--- Data to examine Enclosed Below ---

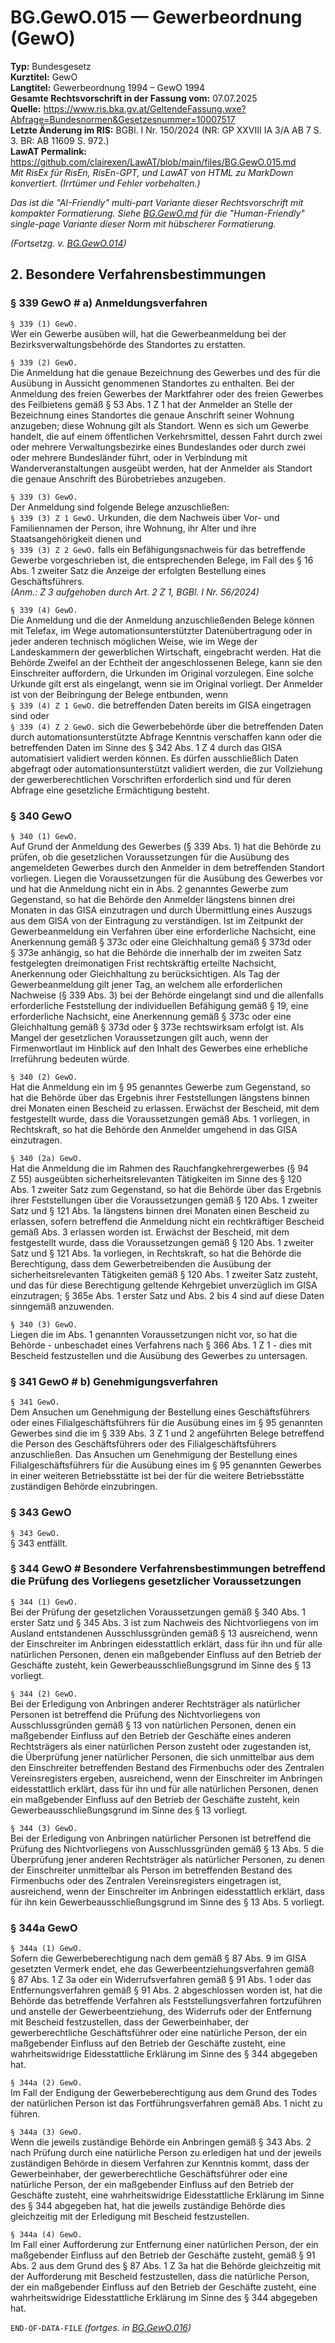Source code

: # BG.GewO.015 — Gewerbeordnung (GewO)
**Typ:** Bundesgesetz  
**Kurztitel:** GewO  
**Langtitel:** Gewerbeordnung 1994 – GewO 1994  
**Gesamte Rechtsvorschrift in der Fassung vom:** 07.07.2025  
**Quelle:** https://www.ris.bka.gv.at/GeltendeFassung.wxe?Abfrage=Bundesnormen&Gesetzesnummer=10007517  
**Letzte Änderung im RIS:** BGBl. I Nr. 150/2024 (NR: GP XXVIII IA 3/A AB 7 S. 3. BR: AB 11609 S. 972.)  
**LawAT Permalink:** https://github.com/clairexen/LawAT/blob/main/files/BG.GewO.015.md  
*Mit RisEx für RisEn, RisEn-GPT, und LawAT von HTML zu MarkDown konvertiert. (Irrtümer und Fehler vorbehalten.)*

*Das ist die "AI-Friendly" multi-part Variante dieser Rechtsvorschrift mit kompakter Formatierung. Siehe [BG.GewO.md](BG.GewO.md) für die "Human-Friendly" single-page Variante dieser Norm mit hübscherer Formatierung.*

*(Fortsetzg. v. [BG.GewO.014](BG.GewO.014.md))*

## 2. Besondere Verfahrensbestimmungen

### § 339 GewO # a) Anmeldungsverfahren

`§ 339 (1) GewO.`  
Wer ein Gewerbe ausüben will, hat die Gewerbeanmeldung bei der Bezirksverwaltungsbehörde des Standortes zu erstatten.

`§ 339 (2) GewO.`  
Die Anmeldung hat die genaue Bezeichnung des Gewerbes und des für die Ausübung in Aussicht genommenen Standortes zu enthalten. Bei der Anmeldung des freien Gewerbes der Marktfahrer oder des freien Gewerbes des Feilbietens gemäß § 53 Abs. 1 Z 1 hat der Anmelder an Stelle der Bezeichnung eines Standortes die genaue Anschrift seiner Wohnung anzugeben; diese Wohnung gilt als Standort. Wenn es sich um Gewerbe handelt, die auf einem öffentlichen Verkehrsmittel, dessen Fahrt durch zwei oder mehrere Verwaltungsbezirke eines Bundeslandes oder durch zwei oder mehrere Bundesländer führt, oder in Verbindung mit Wanderveranstaltungen ausgeübt werden, hat der Anmelder als Standort die genaue Anschrift des Bürobetriebes anzugeben.

`§ 339 (3) GewO.`  
Der Anmeldung sind folgende Belege anzuschließen:  
`§ 339 (3) Z 1 GewO.`
Urkunden, die dem Nachweis über Vor- und Familiennamen der Person, ihre Wohnung, ihr Alter und ihre Staatsangehörigkeit dienen und  
`§ 339 (3) Z 2 GewO.`
falls ein Befähigungsnachweis für das betreffende Gewerbe vorgeschrieben ist, die entsprechenden Belege, im Fall des § 16 Abs. 1 zweiter Satz die Anzeige der erfolgten Bestellung eines Geschäftsführers.  
*(Anm.: Z 3 aufgehoben durch Art. 2 Z 1, BGBl. I Nr. 56/2024)*

`§ 339 (4) GewO.`  
Die Anmeldung und die der Anmeldung anzuschließenden Belege können mit Telefax, im Wege automationsunterstützter Datenübertragung oder in jeder anderen technisch möglichen Weise, wie im Wege der Landeskammern der gewerblichen Wirtschaft, eingebracht werden. Hat die Behörde Zweifel an der Echtheit der angeschlossenen Belege, kann sie den Einschreiter auffordern, die Urkunden im Original vorzulegen. Eine solche Urkunde gilt erst als eingelangt, wenn sie im Original vorliegt. Der Anmelder ist von der Beibringung der Belege entbunden, wenn  
`§ 339 (4) Z 1 GewO.`
die betreffenden Daten bereits im GISA eingetragen sind oder  
`§ 339 (4) Z 2 GewO.`
sich die Gewerbebehörde über die betreffenden Daten durch automationsunterstützte Abfrage Kenntnis verschaffen kann oder die betreffenden Daten im Sinne des § 342 Abs. 1 Z 4 durch das GISA automatisiert validiert werden können. Es dürfen ausschließlich Daten abgefragt oder automationsunterstützt validiert werden, die zur Vollziehung der gewerberechtlichen Vorschriften erforderlich sind und für deren Abfrage eine gesetzliche Ermächtigung besteht.

### § 340 GewO

`§ 340 (1) GewO.`  
Auf Grund der Anmeldung des Gewerbes (§ 339 Abs. 1) hat die Behörde zu prüfen, ob die gesetzlichen Voraussetzungen für die Ausübung des angemeldeten Gewerbes durch den Anmelder in dem betreffenden Standort vorliegen. Liegen die Voraussetzungen für die Ausübung des Gewerbes vor und hat die Anmeldung nicht ein in Abs. 2 genanntes Gewerbe zum Gegenstand, so hat die Behörde den Anmelder längstens binnen drei Monaten in das GISA einzutragen und durch Übermittlung eines Auszugs aus dem GISA von der Eintragung zu verständigen. Ist im Zeitpunkt der Gewerbeanmeldung ein Verfahren über eine erforderliche Nachsicht, eine Anerkennung gemäß § 373c oder eine Gleichhaltung gemäß § 373d oder § 373e anhängig, so hat die Behörde die innerhalb der im zweiten Satz festgelegten dreimonatigen Frist rechtskräftig erteilte Nachsicht, Anerkennung oder Gleichhaltung zu berücksichtigen. Als Tag der Gewerbeanmeldung gilt jener Tag, an welchem alle erforderlichen Nachweise (§ 339 Abs. 3) bei der Behörde eingelangt sind und die allenfalls erforderliche Feststellung der individuellen Befähigung gemäß § 19, eine erforderliche Nachsicht, eine Anerkennung gemäß § 373c oder eine Gleichhaltung gemäß § 373d oder § 373e rechtswirksam erfolgt ist. Als Mangel der gesetzlichen Voraussetzungen gilt auch, wenn der Firmenwortlaut im Hinblick auf den Inhalt des Gewerbes eine erhebliche Irreführung bedeuten würde.

`§ 340 (2) GewO.`  
Hat die Anmeldung ein im § 95 genanntes Gewerbe zum Gegenstand, so hat die Behörde über das Ergebnis ihrer Feststellungen längstens binnen drei Monaten einen Bescheid zu erlassen. Erwächst der Bescheid, mit dem festgestellt wurde, dass die Voraussetzungen gemäß Abs. 1 vorliegen, in Rechtskraft, so hat die Behörde den Anmelder umgehend in das GISA einzutragen.

`§ 340 (2a) GewO.`  
Hat die Anmeldung die im Rahmen des Rauchfangkehrergewerbes (§ 94 Z 55) ausgeübten sicherheitsrelevanten Tätigkeiten im Sinne des § 120 Abs. 1 zweiter Satz zum Gegenstand, so hat die Behörde über das Ergebnis ihrer Feststellungen über die Voraussetzungen gemäß § 120 Abs. 1 zweiter Satz und § 121 Abs. 1a längstens binnen drei Monaten einen Bescheid zu erlassen, sofern betreffend die Anmeldung nicht ein rechtkräftiger Bescheid gemäß Abs. 3 erlassen worden ist. Erwächst der Bescheid, mit dem festgestellt wurde, dass die Voraussetzungen gemäß § 120 Abs. 1 zweiter Satz und § 121 Abs. 1a vorliegen, in Rechtskraft, so hat die Behörde die Berechtigung, dass dem Gewerbetreibenden die Ausübung der sicherheitsrelevanten Tätigkeiten gemäß § 120 Abs. 1 zweiter Satz zusteht, und das für diese Berechtigung geltende Kehrgebiet unverzüglich im GISA einzutragen; § 365e Abs. 1 erster Satz und Abs. 2 bis 4 sind auf diese Daten sinngemäß anzuwenden.

`§ 340 (3) GewO.`  
Liegen die im Abs. 1 genannten Voraussetzungen nicht vor, so hat die Behörde - unbeschadet eines Verfahrens nach § 366 Abs. 1 Z 1 - dies mit Bescheid festzustellen und die Ausübung des Gewerbes zu untersagen.

### § 341 GewO # b) Genehmigungsverfahren

`§ 341 GewO.`  
Dem Ansuchen um Genehmigung der Bestellung eines Geschäftsführers oder eines Filialgeschäftsführers für die Ausübung eines im § 95 genannten Gewerbes sind die im § 339 Abs. 3 Z 1 und 2 angeführten Belege betreffend die Person des Geschäftsführers oder des Filialgeschäftsführers anzuschließen. Das Ansuchen um Genehmigung der Bestellung eines Filialgeschäftsführers für die Ausübung eines im § 95 genannten Gewerbes in einer weiteren Betriebsstätte ist bei der für die weitere Betriebsstätte zuständigen Behörde einzubringen.

### § 343 GewO

`§ 343 GewO.`  
§ 343 entfällt.

### § 344 GewO # Besondere Verfahrensbestimmungen betreffend die Prüfung des Vorliegens gesetzlicher Voraussetzungen

`§ 344 (1) GewO.`  
Bei der Prüfung der gesetzlichen Voraussetzungen gemäß § 340 Abs. 1 erster Satz und § 345 Abs. 3 ist zum Nachweis des Nichtvorliegens von im Ausland entstandenen Ausschlussgründen gemäß § 13 ausreichend, wenn der Einschreiter im Anbringen eidesstattlich erklärt, dass für ihn und für alle natürlichen Personen, denen ein maßgebender Einfluss auf den Betrieb der Geschäfte zusteht, kein Gewerbeausschließungsgrund im Sinne des § 13 vorliegt.

`§ 344 (2) GewO.`  
Bei der Erledigung von Anbringen anderer Rechtsträger als natürlicher Personen ist betreffend die Prüfung des Nichtvorliegens von Ausschlussgründen gemäß § 13 von natürlichen Personen, denen ein maßgebender Einfluss auf den Betrieb der Geschäfte eines anderen Rechtsträgers als einer natürlichen Person zusteht oder zugestanden ist, die Überprüfung jener natürlicher Personen, die sich unmittelbar aus dem den Einschreiter betreffenden Bestand des Firmenbuchs oder des Zentralen Vereinsregisters ergeben, ausreichend, wenn der Einschreiter im Anbringen eidesstattlich erklärt, dass für ihn und für alle natürlichen Personen, denen ein maßgebender Einfluss auf den Betrieb der Geschäfte zusteht, kein Gewerbeausschließungsgrund im Sinne des § 13 vorliegt.

`§ 344 (3) GewO.`  
Bei der Erledigung von Anbringen natürlicher Personen ist betreffend die Prüfung des Nichtvorliegens von Ausschlussgründen gemäß § 13 Abs. 5 die Überprüfung jener anderen Rechtsträger als natürlicher Personen, zu denen der Einschreiter unmittelbar als Person im betreffenden Bestand des Firmenbuchs oder des Zentralen Vereinsregisters eingetragen ist, ausreichend, wenn der Einschreiter im Anbringen eidesstattlich erklärt, dass für ihn kein Gewerbeausschließungsgrund im Sinne des § 13 Abs. 5 vorliegt.

### § 344a GewO

`§ 344a (1) GewO.`  
Sofern die Gewerbeberechtigung nach dem gemäß § 87 Abs. 9 im GISA gesetzten Vermerk endet, ehe das Gewerbeentziehungsverfahren gemäß § 87 Abs. 1 Z 3a oder ein Widerrufsverfahren gemäß § 91 Abs. 1 oder das Entfernungsverfahren gemäß § 91 Abs. 2 abgeschlossen worden ist, hat die Behörde das betreffende Verfahren als Feststellungsverfahren fortzuführen und anstelle der Gewerbeentziehung, des Widerrufs oder der Entfernung mit Bescheid festzustellen, dass der Gewerbeinhaber, der gewerberechtliche Geschäftsführer oder eine natürliche Person, der ein maßgebender Einfluss auf den Betrieb der Geschäfte zusteht, eine wahrheitswidrige Eidesstattliche Erklärung im Sinne des § 344 abgegeben hat.

`§ 344a (2) GewO.`  
Im Fall der Endigung der Gewerbeberechtigung aus dem Grund des Todes der natürlichen Person ist das Fortführungsverfahren gemäß Abs. 1 nicht zu führen.

`§ 344a (3) GewO.`  
Wenn die jeweils zuständige Behörde ein Anbringen gemäß § 343 Abs. 2 nach Prüfung durch eine natürliche Person zu erledigen hat und der jeweils zuständigen Behörde in diesem Verfahren zur Kenntnis kommt, dass der Gewerbeinhaber, der gewerberechtliche Geschäftsführer oder eine natürliche Person, der ein maßgebender Einfluss auf den Betrieb der Geschäfte zusteht, eine wahrheitswidrige Eidesstattliche Erklärung im Sinne des § 344 abgegeben hat, hat die jeweils zuständige Behörde dies gleichzeitig mit der Erledigung mit Bescheid festzustellen.

`§ 344a (4) GewO.`  
Im Fall einer Aufforderung zur Entfernung einer natürlichen Person, der ein maßgebender Einfluss auf den Betrieb der Geschäfte zusteht, gemäß § 91 Abs. 2 aus dem Grund des § 87 Abs. 1 Z 3a hat die Behörde gleichzeitig mit der Aufforderung mit Bescheid festzustellen, dass die natürliche Person, der ein maßgebender Einfluss auf den Betrieb der Geschäfte zusteht, eine wahrheitswidrige Eidesstattliche Erklärung im Sinne des § 344 abgegeben hat.

`END-OF-DATA-FILE` *(fortges. in [BG.GewO.016](BG.GewO.016.md))*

--- End of Enclosed Data to examine ---

**Exercise objective**. If a line in the data above holds the string "eingetragen", report that line.

**Answer**.
die betreffenden Daten bereits im GISA eingetragen sind oder  
Bei der Erledigung von Anbringen natürlicher Personen ist betreffend die Prüfung des Nichtvorliegens von Ausschlussgründen gemäß § 13 Abs. 5 die Überprüfung jener anderen Rechtsträger als natürlicher Personen, zu denen der Einschreiter unmittelbar als Person im betreffenden Bestand des Firmenbuchs oder des Zentralen Vereinsregisters eingetragen ist, ausreichend, wenn der Einschreiter im Anbringen eidesstattlich erklärt, dass für ihn kein Gewerbeausschließungsgrund im Sinne des § 13 Abs. 5 vorliegt.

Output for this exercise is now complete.